**Given records:**
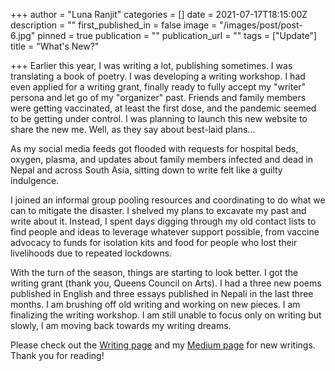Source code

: +++
author = "Luna Ranjit"
categories = []
date = 2021-07-17T18:15:00Z
description = ""
first_published_in = false
image = "/images/post/post-6.jpg"
pinned = true
publication = ""
publication_url = ""
tags = ["Update"]
title = "What's New?"

+++
Earlier this year, I was writing a lot, publishing sometimes. I was translating  a book of poetry. I was developing a writing workshop. I had even applied for a writing grant, finally ready to fully accept my "writer" persona and let go of my "organizer" past. Friends and family members were getting vaccinated, at least the first dose, and the pandemic seemed to be getting under control. I was planning to launch this new website to share the new me. Well, as they say about best-laid plans...

As my social media feeds got flooded with requests for hospital beds, oxygen, plasma, and updates about family members infected and dead in Nepal and across South Asia, sitting down to write felt like a guilty indulgence.

I joined an informal group pooling resources and coordinating to do what we can to mitigate the disaster. I shelved my plans to excavate my past and write about it. Instead, I spent days digging through my old contact lists to find people and ideas to leverage whatever support possible, from vaccine advocacy to funds for isolation kits and food for people who lost their livelihoods due to repeated lockdowns.

With the turn of the season, things are starting to look better. I got the writing grant (thank you, Queens Council on Arts). I had a three new poems published in English and three essays published in Nepali in the last three months. I am brushing off old writing and working on new pieces. I am finalizing the writing workshop. I am still unable to focus only on writing but slowly, I am moving back towards my writing dreams. 

Please check out the [Writing page](https://www.lunaranjit.com/write/) and my [Medium page](https://lunaranjit.medium.com/) for new writings. Thank you for reading! 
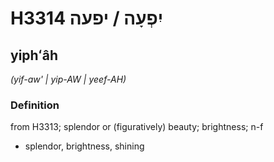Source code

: # H3314 יִפְעָה / יפעה

## yiphʻâh

_(yif-aw' | yip-AW | yeef-AH)_

### Definition

from H3313; splendor or (figuratively) beauty; brightness; n-f

- splendor, brightness, shining
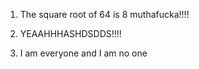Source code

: 1. The square root of 64 is 8 muthafucka!!!!

2. YEAAHHHASHDSDDS!!!!

3. I am everyone and I am no one

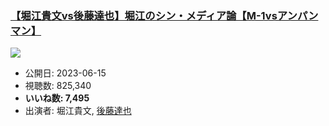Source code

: ### [【堀江貴文vs後藤達也】堀江のシン・メディア論【M-1vsアンパンマン】](https://www.youtube.com/watch?v=B_wK9DJdL-8)
[![](https://img.youtube.com/vi/B_wK9DJdL-8/sddefault.jpg)](https://www.youtube.com/watch?v=B_wK9DJdL-8)
-   公開日: 2023-06-15
-   視聴数: 825,340
-   **いいね数: 7,495**
-   出演者: 堀江貴文, [後藤達也](/rehacq_fan/people/後藤達也 "wikilink")

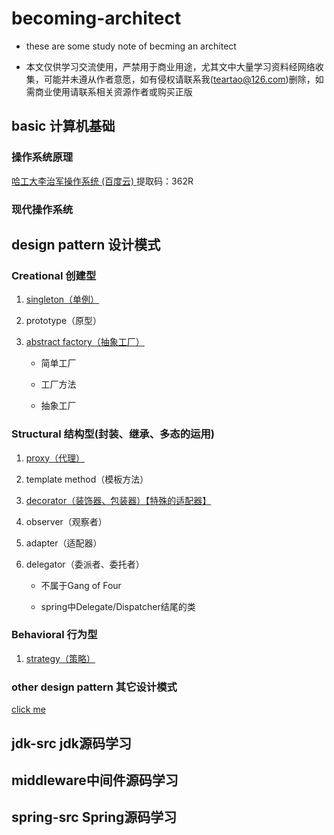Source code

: # becoming-architect



- these are some study note of becming an architect 

- 本文仅供学习交流使用，严禁用于商业用途，尤其文中大量学习资料经网络收集，可能并未遵从作者意愿，如有侵权请联系我(teartao@126.com)删除，如需商业使用请联系相关资源作者或购买正版
## basic 计算机基础
### 操作系统原理
[哈工大李治军操作系统 (百度云) ](https://pan.baidu.com/s/1nYezvewH09i3Tf6YPeUKSw)
提取码：362R
### 现代操作系统


## design pattern 设计模式
### Creational 创建型

1. [singleton（单例）](https://github.com/teartao/becoming-architect/tree/master/design-pattern/singleton)

2. prototype（原型）

3. [abstract factory（抽象工厂）](https://github.com/teartao/becoming-architect/tree/master/design-pattern/abstract-factory)

   - 简单工厂

   - 工厂方法

   - 抽象工厂

### Structural 结构型(封装、继承、多态的运用)

1. [proxy（代理）](https://github.com/teartao/becoming-architect/tree/master/design-pattern/proxy)

2. template method（模板方法）

3. [decorator（装饰器、包装器）【特殊的适配器】](https://github.com/teartao/becoming-architect/tree/master/design-pattern/decorator)

4. observer（观察者）

5. adapter（适配器）

6. delegator（委派者、委托者）

   - 不属于Gang of Four

   - spring中Delegate/Dispatcher结尾的类

### Behavioral 行为型

1. [strategy（策略）](https://github.com/teartao/becoming-architect/tree/master/design-pattern/strategy)

### other design pattern 其它设计模式

[click me](https://java-design-patterns.com/patterns/)



## jdk-src jdk源码学习



## middleware中间件源码学习





## spring-src Spring源码学习




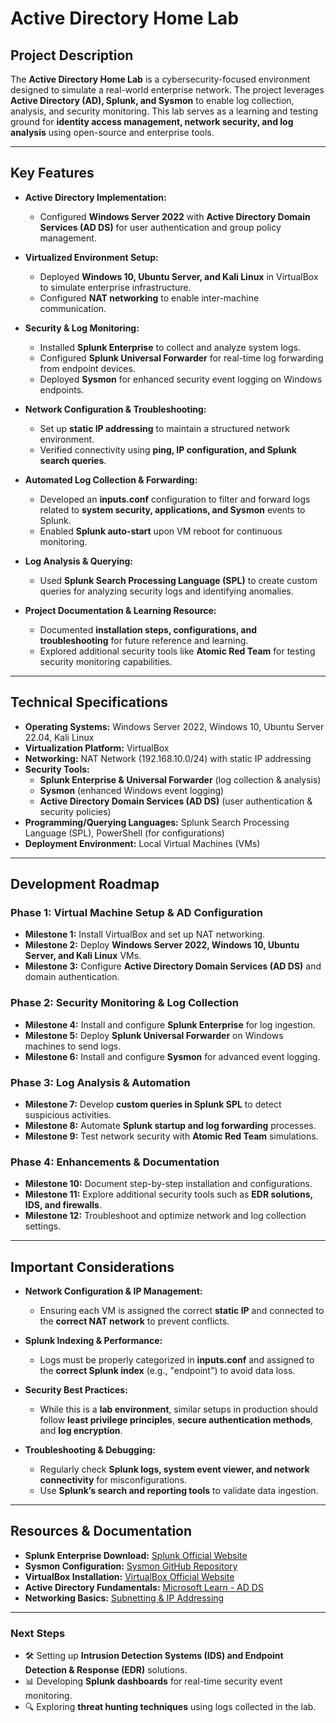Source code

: # **Active Directory Home Lab**

## **Project Description**  
The **Active Directory Home Lab** is a cybersecurity-focused environment designed to simulate a real-world enterprise network. The project leverages **Active Directory (AD), Splunk, and Sysmon** to enable log collection, analysis, and security monitoring. This lab serves as a learning and testing ground for **identity access management, network security, and log analysis** using open-source and enterprise tools.

---

## **Key Features**  

- **Active Directory Implementation:**  
  - Configured **Windows Server 2022** with **Active Directory Domain Services (AD DS)** for user authentication and group policy management.  

- **Virtualized Environment Setup:**  
  - Deployed **Windows 10, Ubuntu Server, and Kali Linux** in VirtualBox to simulate enterprise infrastructure.  
  - Configured **NAT networking** to enable inter-machine communication.  

- **Security & Log Monitoring:**  
  - Installed **Splunk Enterprise** to collect and analyze system logs.  
  - Configured **Splunk Universal Forwarder** for real-time log forwarding from endpoint devices.  
  - Deployed **Sysmon** for enhanced security event logging on Windows endpoints.  

- **Network Configuration & Troubleshooting:**  
  - Set up **static IP addressing** to maintain a structured network environment.  
  - Verified connectivity using **ping, IP configuration, and Splunk search queries**.  

- **Automated Log Collection & Forwarding:**  
  - Developed an **inputs.conf** configuration to filter and forward logs related to **system security, applications, and Sysmon** events to Splunk.  
  - Enabled **Splunk auto-start** upon VM reboot for continuous monitoring.  

- **Log Analysis & Querying:**  
  - Used **Splunk Search Processing Language (SPL)** to create custom queries for analyzing security logs and identifying anomalies.  

- **Project Documentation & Learning Resource:**  
  - Documented **installation steps, configurations, and troubleshooting** for future reference and learning.  
  - Explored additional security tools like **Atomic Red Team** for testing security monitoring capabilities.  

---

## **Technical Specifications**  

- **Operating Systems:** Windows Server 2022, Windows 10, Ubuntu Server 22.04, Kali Linux  
- **Virtualization Platform:** VirtualBox  
- **Networking:** NAT Network (192.168.10.0/24) with static IP addressing  
- **Security Tools:**  
  - **Splunk Enterprise & Universal Forwarder** (log collection & analysis)  
  - **Sysmon** (enhanced Windows event logging)  
  - **Active Directory Domain Services (AD DS)** (user authentication & security policies)  
- **Programming/Querying Languages:** Splunk Search Processing Language (SPL), PowerShell (for configurations)  
- **Deployment Environment:** Local Virtual Machines (VMs)  

---

## **Development Roadmap**  

### **Phase 1: Virtual Machine Setup & AD Configuration**  
- **Milestone 1:** Install VirtualBox and set up NAT networking.  
- **Milestone 2:** Deploy **Windows Server 2022, Windows 10, Ubuntu Server, and Kali Linux** VMs.  
- **Milestone 3:** Configure **Active Directory Domain Services (AD DS)** and domain authentication.  

### **Phase 2: Security Monitoring & Log Collection**  
- **Milestone 4:** Install and configure **Splunk Enterprise** for log ingestion.  
- **Milestone 5:** Deploy **Splunk Universal Forwarder** on Windows machines to send logs.  
- **Milestone 6:** Install and configure **Sysmon** for advanced event logging.  

### **Phase 3: Log Analysis & Automation**  
- **Milestone 7:** Develop **custom queries in Splunk SPL** to detect suspicious activities.  
- **Milestone 8:** Automate **Splunk startup and log forwarding** processes.  
- **Milestone 9:** Test network security with **Atomic Red Team** simulations.  

### **Phase 4: Enhancements & Documentation**  
- **Milestone 10:** Document step-by-step installation and configurations.  
- **Milestone 11:** Explore additional security tools such as **EDR solutions, IDS, and firewalls**.  
- **Milestone 12:** Troubleshoot and optimize network and log collection settings.  

---

## **Important Considerations**  

- **Network Configuration & IP Management:**  
  - Ensuring each VM is assigned the correct **static IP** and connected to the **correct NAT network** to prevent conflicts.  

- **Splunk Indexing & Performance:**  
  - Logs must be properly categorized in **inputs.conf** and assigned to the **correct Splunk index** (e.g., "endpoint") to avoid data loss.  

- **Security Best Practices:**  
  - While this is a **lab environment**, similar setups in production should follow **least privilege principles**, **secure authentication methods**, and **log encryption**.  

- **Troubleshooting & Debugging:**  
  - Regularly check **Splunk logs, system event viewer, and network connectivity** for misconfigurations.  
  - Use **Splunk’s search and reporting tools** to validate data ingestion.  

---

## **Resources & Documentation**  

- **Splunk Enterprise Download:** [Splunk Official Website](https://www.splunk.com)  
- **Sysmon Configuration:** [Sysmon GitHub Repository](https://github.com/SwiftOnSecurity/sysmon-config)  
- **VirtualBox Installation:** [VirtualBox Official Website](https://www.virtualbox.org)  
- **Active Directory Fundamentals:** [Microsoft Learn - AD DS](https://learn.microsoft.com/en-us/windows-server/identity/ad-ds/)  
- **Networking Basics:** [Subnetting & IP Addressing](https://www.cisco.com/c/en/us/td/docs/switches/lan/catalyst2960/software/release/15-0_2_se/configuration/guide/scg_2960/subnet.pdf)  

---

### **Next Steps**  
- 🛠️ Setting up **Intrusion Detection Systems (IDS) and Endpoint Detection & Response (EDR)** solutions.  
- 📊 Developing **Splunk dashboards** for real-time security event monitoring.  
- 🔍 Exploring **threat hunting techniques** using logs collected in the lab.
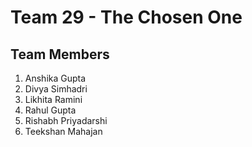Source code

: # Team 29 - The Chosen One

## Team Members

1. Anshika Gupta
2. Divya Simhadri
3. Likhita Ramini
4. Rahul Gupta
5. Rishabh Priyadarshi
6. Teekshan Mahajan
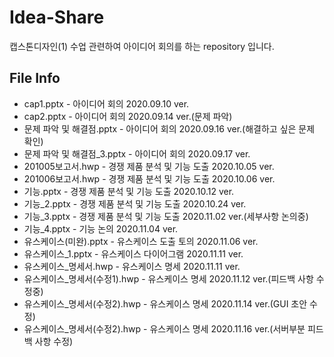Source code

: # Idea-Share

캡스톤디자인(1) 수업 관련하여 아이디어 회의를 하는 repository 입니다.

## File Info

- cap1.pptx - 아이디어 회의 2020.09.10 ver.
- cap2.pptx - 아이디어 회의 2020.09.14 ver.(문제 파악)
- 문제 파악 및 해결점.pptx - 아이디어 회의 2020.09.16 ver.(해결하고 싶은 문제 확인)
- 문제 파악 및 해결점_3.pptx - 아이디어 회의 2020.09.17 ver.
- 201005보고서.hwp - 경쟁 제품 분석 및 기능 도출 2020.10.05 ver.
- 201006보고서.hwp - 경쟁 제품 분석 및 기능 도출 2020.10.06 ver.
- 기능.pptx - 경쟁 제품 분석 및 기능 도출 2020.10.12 ver.
- 기능_2.pptx - 경쟁 제품 분석 및 기능 도출 2020.10.24 ver.
- 기능_3.pptx - 경쟁 제품 분석 및 기능 도출 2020.11.02 ver.(세부사항 논의중)
- 기능_4.pptx - 기능 논의 2020.11.04 ver.
- 유스케이스(미완).pptx - 유스케이스 도출 토의 2020.11.06 ver.
- 유스케이스_1.pptx - 유스케이스 다이어그램 2020.11.11 ver.
- 유스케이스_명세서.hwp - 유스케이스 명세 2020.11.11 ver.
- 유스케이스_명세서(수정1).hwp - 유스케이스 명세 2020.11.12 ver.(피드백 사항 수정중)
- 유스케이스_명세서(수정2).hwp - 유스케이스 명세 2020.11.14 ver.(GUI 초안 수정)
- 유스케이스_명세서(수정2).hwp - 유스케이스 명세 2020.11.16 ver.(서버부분 피드백 사항 수정)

**What you need to do:** Each line in which the string "Services" is found must be copied from the data.

**Exercise response:**
  - Configured **Windows Server 2022** with **Active Directory Domain Services (AD DS)** for user authentication and group policy management.  
  - **Active Directory Domain Services (AD DS)** (user authentication & security policies)  
- **Milestone 3:** Configure **Active Directory Domain Services (AD DS)** and domain authentication.  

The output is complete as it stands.